Dataset items

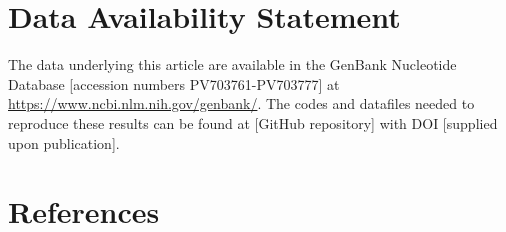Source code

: \documentclass[
  letterpaper,
  DIV=11,
  numbers=noendperiod]{scrartcl}
\begin{document}
\section{Data Availability Statement}\label{data-availability-statement}

The data underlying this article are available in the GenBank Nucleotide
Database {[}accession numbers PV703761-PV703777{]} at
\url{https://www.ncbi.nlm.nih.gov/genbank/}. The codes and datafiles
needed to reproduce these results can be found at {[}GitHub
repository{]} with DOI {[}supplied upon publication{]}.

\section*{References}\label{references}
\end{document}
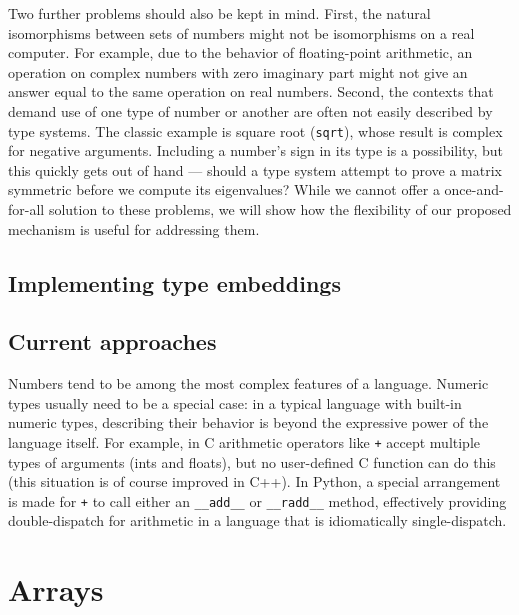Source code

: Two further problems should also be kept in mind. First, the natural isomorphisms
between sets of numbers might not be isomorphisms on a real computer. For example,
due to the behavior of floating-point arithmetic, an operation on complex numbers
with zero imaginary part might not give an answer equal to the same operation on
real numbers. Second, the contexts that demand use of one type of number or
another are often not easily described by type systems. The classic example is
square root (\texttt{sqrt}), whose result is complex for negative arguments.
Including a number's sign in its type is a possibility, but this quickly gets
out of hand --- should a type system attempt to prove a matrix symmetric before
we compute its eigenvalues? While we cannot offer a once-and-for-all solution
to these problems, we will show how the flexibility of our proposed mechanism
is useful for addressing them.


\subsection{Implementing type embeddings}




\subsection{Current approaches}

Numbers tend to be among the most
complex features of a language. Numeric types usually need to be a special
case: in a typical language with built-in numeric types, describing their
behavior is beyond the expressive power of the language itself. For example,
in C arithmetic operators like \texttt{+} accept multiple types of arguments
(ints and floats), but no user-defined C function can do this (this situation
is of course improved in C++). In Python, a special arrangement is made for
\texttt{+} to call either an \texttt{\_\_add\_\_} or \texttt{\_\_radd\_\_} method,
effectively providing double-dispatch for arithmetic in a language that is
idiomatically single-dispatch.



\section{Arrays}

**Instructions for the task:** All entries should be restated word for word; no images belong in the copy.

**Response box:**
Source code

: \documentclass[
  letterpaper,
  DIV=11,
  numbers=noendperiod]{scrartcl}
\begin{document}
\section{Data Availability Statement}\label{data-availability-statement}

The data underlying this article are available in the GenBank Nucleotide
Database {[}accession numbers PV703761-PV703777{]} at
\url{https://www.ncbi.nlm.nih.gov/genbank/}. The codes and datafiles
needed to reproduce these results can be found at {[}GitHub
repository{]} with DOI {[}supplied upon publication{]}.

\section*{References}\label{references}
\end{document}
Source code

: Two further problems should also be kept in mind. First, the natural isomorphisms
between sets of numbers might not be isomorphisms on a real computer. For example,
due to the behavior of floating-point arithmetic, an operation on complex numbers
with zero imaginary part might not give an answer equal to the same operation on
real numbers. Second, the contexts that demand use of one type of number or
another are often not easily described by type systems. The classic example is
square root (\texttt{sqrt}), whose result is complex for negative arguments.
Including a number's sign in its type is a possibility, but this quickly gets
out of hand --- should a type system attempt to prove a matrix symmetric before
we compute its eigenvalues? While we cannot offer a once-and-for-all solution
to these problems, we will show how the flexibility of our proposed mechanism
is useful for addressing them.


\subsection{Implementing type embeddings}




\subsection{Current approaches}

Numbers tend to be among the most
complex features of a language. Numeric types usually need to be a special
case: in a typical language with built-in numeric types, describing their
behavior is beyond the expressive power of the language itself. For example,
in C arithmetic operators like \texttt{+} accept multiple types of arguments
(ints and floats), but no user-defined C function can do this (this situation
is of course improved in C++). In Python, a special arrangement is made for
\texttt{+} to call either an \texttt{\_\_add\_\_} or \texttt{\_\_radd\_\_} method,
effectively providing double-dispatch for arithmetic in a language that is
idiomatically single-dispatch.



\section{Arrays}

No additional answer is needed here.